= ASSIGNED TASK =
A single figure is required: the number of lines below in which the word "subsection" occurs.
DATA PROVIDED section start
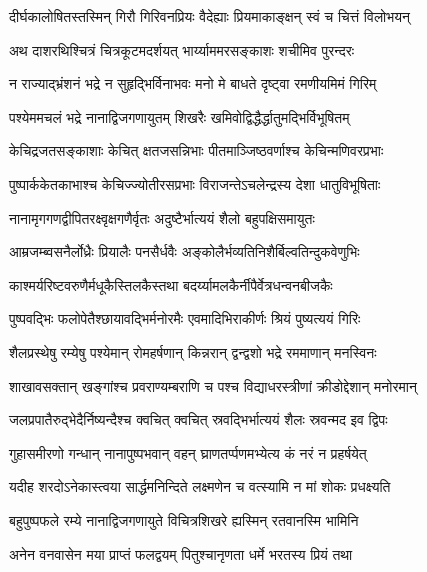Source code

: 
\twolineshloka
{दीर्घकालोषितस्तस्मिन् गिरौ गिरिवनप्रियः}
{वैदेह्याः प्रियमाकाङ्क्षन् स्वं च चित्तं विलोभयन्} %

\twolineshloka
{अथ दाशरथिश्चित्रं चित्रकूटमदर्शयत्}
{भार्य्याममरसङ्काशः शचीमिव पुरन्दरः} %

\twolineshloka
{न राज्याद्भ्रंशनं भद्रे न सुहृद्भिर्विनाभवः}
{मनो मे बाधते दृष्ट्वा रमणीयमिमं गिरिम्} %

\twolineshloka
{पश्येममचलं भद्रे नानाद्विजगणायुतम्}
{शिखरैः खमिवोद्विद्धैर्द्धातुमद्भिर्विभूषितम्} %

\twolineshloka
{केचिद्रजतसङ्काशाः केचित् क्षतजसन्निभाः}
{पीतमाञ्जिष्ठवर्णाश्च केचिन्मणिवरप्रभाः} %

\twolineshloka
{पुष्पार्ककेतकाभाश्च केचिज्ज्योतीरसप्रभाः}
{विराजन्तेऽचलेन्द्रस्य देशा धातुविभूषिताः} %

\twolineshloka
{नानामृगगणद्वीपितरक्ष्वृक्षगणैर्वृतः}
{अदुष्टैर्भात्ययं शैलो बहुपक्षिसमायुतः} %

\twolineshloka
{आम्रजम्ब्वसनैर्लोध्रैः प्रियालैः पनसैर्धवैः}
{अङ्कोलैर्भव्यतिनिशैर्बिल्वतिन्दुकवेणुभिः} %

\twolineshloka
{काश्मर्यरिष्टवरुणैर्मधूकैस्तिलकैस्तथा}
{बदर्य्यामलकैर्नीपैर्वेत्रधन्वनबीजकैः} %

\twolineshloka
{पुष्पवद्भिः फलोपेतैश्छायावद्भिर्मनोरमैः}
{एवमादिभिराकीर्णः श्रियं पुष्यत्ययं गिरिः} %

\twolineshloka
{शैलप्रस्थेषु रम्येषु पश्येमान् रोमहर्षणान्}
{किन्नरान् द्वन्द्वशो भद्रे रममाणान् मनस्विनः} %

\twolineshloka
{शाखावसक्तान् खङ्गांश्च प्रवराण्यम्बराणि च}
{पश्च विद्याधरस्त्रीणां क्रीडोद्देशान् मनोरमान्} %

\twolineshloka
{जलप्रपातैरुद्भेदैर्निष्यन्दैश्च क्वचित् क्वचित्}
{स्रवद्भिर्भात्ययं शैलः स्रवन्मद इव द्विपः} %

\twolineshloka
{गुहासमीरणो गन्धान् नानापुष्पभवान् वहन्}
{घ्राणतर्प्पणमभ्येत्य कं नरं न प्रहर्षयेत्} %

\twolineshloka
{यदीह शरदोऽनेकास्त्वया सार्द्धमनिन्दिते}
{लक्ष्मणेन च वत्स्यामि न मां शोकः प्रधक्ष्यति} %

\twolineshloka
{बहुपुष्पफले रम्ये नानाद्विजगणायुते}
{विचित्रशिखरे ह्यस्मिन् रतवानस्मि भामिनि} %

\twolineshloka
{अनेन वनवासेन मया प्राप्तं फलद्वयम्}
{पितुश्चानृणता धर्मे भरतस्य प्रियं तथा} %

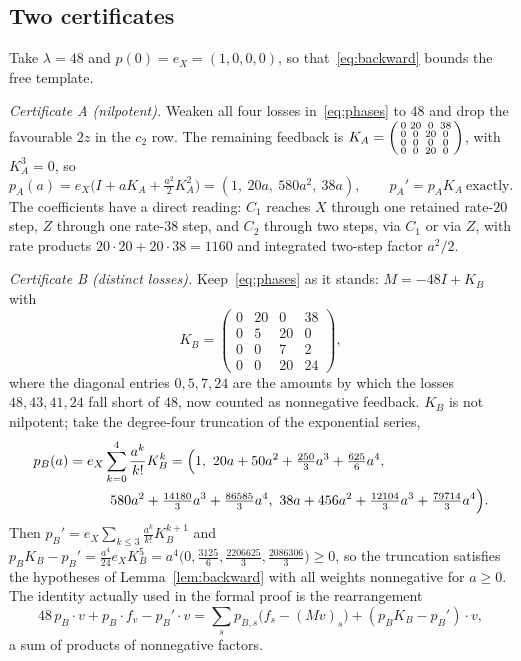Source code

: \documentclass[11pt,a4paper]{article}
\theoremstyle{plain}
\theoremstyle{definition}
\theoremstyle{remark}
\begin{document}
\subsection{Two certificates}
Take $\lambda=48$ and $p(0)=e_X=(1,0,0,0)$, so that~\eqref{eq:backward} bounds the free template.

\emph{Certificate A (nilpotent).} Weaken all four losses in~\eqref{eq:phases} to $48$ and drop the favourable $2z$ in the $c_2$ row. The remaining feedback is $K_A=\begin{psmallmatrix}0&20&0&38\\0&0&20&0\\0&0&0&0\\0&0&20&0\end{psmallmatrix}$, with $K_A^3=0$, so
\begin{equation}\label{eq:pA}
p_A(a)=e_X\bigl(I+aK_A+\tfrac{a^2}2K_A^2\bigr)=(1,\ 20a,\ 580a^2,\ 38a),\qquad p_A'=p_AK_A\ \text{exactly}.
\end{equation}
The coefficients have a direct reading: $C_1$ reaches $X$ through one retained rate-$20$ step, $Z$ through one rate-$38$ step, and $C_2$ through two steps, via $C_1$ or via $Z$, with rate products $20\cdot20+20\cdot38=1160$ and integrated two-step factor $a^2/2$.

\emph{Certificate B (distinct losses).} Keep~\eqref{eq:phases} as it stands: $M=-48I+K_B$ with
\begin{equation}\label{eq:KB}
K_B=\begin{pmatrix}0&20&0&38\\0&5&20&0\\0&0&7&2\\0&0&20&24\end{pmatrix},
\end{equation}
where the diagonal entries $0,5,7,24$ are the amounts by which the losses $48,43,41,24$ fall short of $48$, now counted as nonnegative feedback. $K_B$ is not nilpotent; take the degree-four truncation of the exponential series,
\begin{equation}\label{eq:pB}
\begin{aligned}
p_B(a)&=e_X\sum_{k=0}^{4}\frac{a^k}{k!}K_B^k
=\Bigl(1,\ 20a+50a^2+\tfrac{250}{3}a^3+\tfrac{625}{6}a^4,\\
&\qquad\quad 580a^2+\tfrac{14180}{3}a^3+\tfrac{86585}{3}a^4,\ 38a+456a^2+\tfrac{12104}{3}a^3+\tfrac{79714}{3}a^4\Bigr).
\end{aligned}
\end{equation}
Then $p_B'=e_X\sum_{k\le3}\frac{a^k}{k!}K_B^{k+1}$ and $p_BK_B-p_B'=\frac{a^4}{24}e_XK_B^5=a^4\bigl(0,\frac{3125}6,\frac{2206625}3,\frac{2086306}3\bigr)\ge0$, so the truncation satisfies the hypotheses of Lemma~\ref{lem:backward} with all weights nonnegative for $a\ge0$. The identity actually used in the formal proof is the rearrangement
\[
48\,p_B\!\cdot v+p_B\!\cdot f_v-p_B'\!\cdot v=\sum_{s}p_{B,s}\bigl(f_s-(Mv)_s\bigr)+(p_BK_B-p_B')\cdot v,
\]
a sum of products of nonnegative factors.
\end{document}

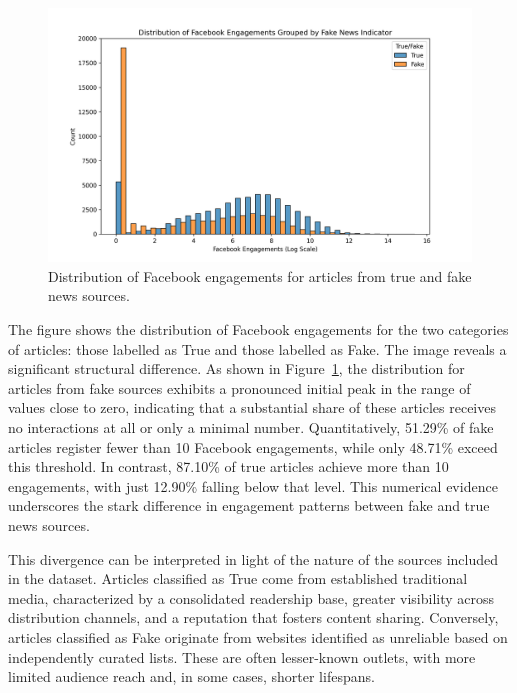 \documentclass[a4paper,twoside,12pt]{book}
\begin{document}
\begin{figure}[htbp]
\centering
\includegraphics[width=\textwidth]{./img/engagements_by_fake_news.png}
\caption{Distribution of Facebook engagements for articles from true and fake news sources.}
\label{fig:fb_engagements_distribution}
\end{figure}
	
The figure shows the distribution of Facebook engagements for the two categories of articles: those labelled as True and those labelled as Fake. The image reveals a significant structural difference. As shown in Figure~\ref{fig:fb_engagements_distribution}, the distribution for articles from fake sources exhibits a pronounced initial peak in the range of values close to zero, indicating that a substantial share of these articles receives no interactions at all or only a minimal number. Quantitatively, 51.29\% of fake articles register fewer than 10 Facebook engagements, while only 48.71\% exceed this threshold. In contrast, 87.10\% of true articles achieve more than 10 engagements, with just 12.90\% falling below that level. This numerical evidence underscores the stark difference in engagement patterns between fake and true news sources.  

This divergence can be interpreted in light of the nature of the sources included in the dataset. Articles classified as True come from established traditional media, characterized by a consolidated readership base, greater visibility across distribution channels, and a reputation that fosters content sharing. Conversely, articles classified as Fake originate from websites identified as unreliable based on independently curated lists. These are often lesser-known outlets, with more limited audience reach and, in some cases, shorter lifespans.  
\end{document}
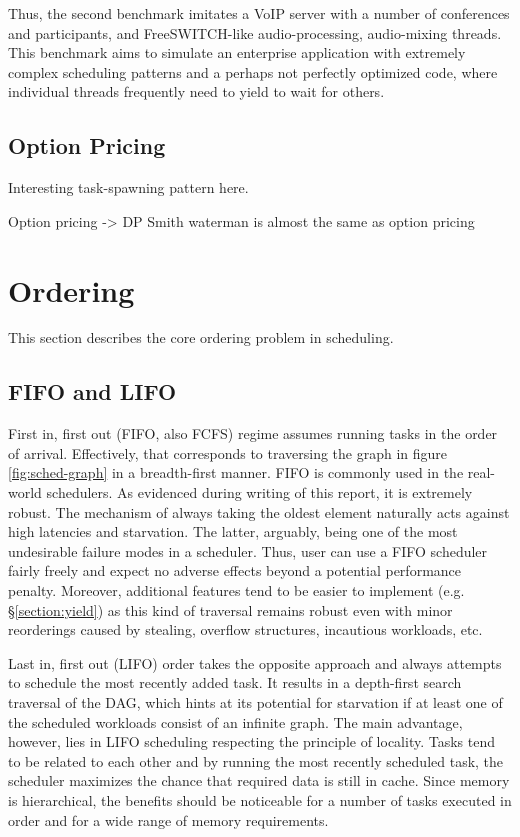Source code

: \documentclass[12pt,a4paper,twoside]{report}
\begin{document}
Thus, the second benchmark imitates a VoIP server with a number of conferences and participants, and FreeSWITCH-like audio-processing, audio-mixing threads. This benchmark aims to simulate an enterprise application with extremely complex scheduling patterns and a perhaps not perfectly optimized code, where individual threads frequently need to yield to wait for others.

\subsection{Option Pricing}
\label{section:bench-option-pricing}

Interesting task-spawning pattern here.

Option pricing -> DP
Smith waterman is almost the same as option pricing  

\section{Ordering}
\label{section:approaches}
This section describes the core ordering problem in scheduling.

\subsection{FIFO and LIFO}
\label{section:ordering}
First in, first out (FIFO, also FCFS) regime assumes running tasks in the order of arrival. Effectively, that corresponds to traversing the graph in figure \ref{fig:sched-graph} in a breadth-first manner. FIFO is commonly used in the real-world schedulers. As evidenced during writing of this report, it is extremely robust. The mechanism of always taking the oldest element naturally acts against high latencies and starvation. The latter, arguably, being one of the most undesirable failure modes in a scheduler. Thus, user can use a FIFO scheduler fairly freely and expect no adverse effects beyond a potential performance penalty. Moreover, additional features tend to be easier to implement (e.g. \S\ref{section:yield}) as this kind of traversal remains robust even with minor reorderings caused by stealing, overflow structures, incautious workloads, etc.

Last in, first out (LIFO) order takes the opposite approach and always attempts to schedule the most recently added task. It results in a depth-first search traversal of the DAG, which hints at its potential for starvation if at least one of the scheduled workloads consist of an infinite graph. The main advantage, however, lies in LIFO scheduling respecting the principle of locality. Tasks tend to be related to each other and by running the most recently scheduled task, the scheduler maximizes the chance that required data is still in cache. Since memory is hierarchical, the benefits should be noticeable for a number of tasks executed in order and for a wide range of memory requirements. 
\end{document}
DATA PROVIDED section end
= EXERCISE RESULT =
3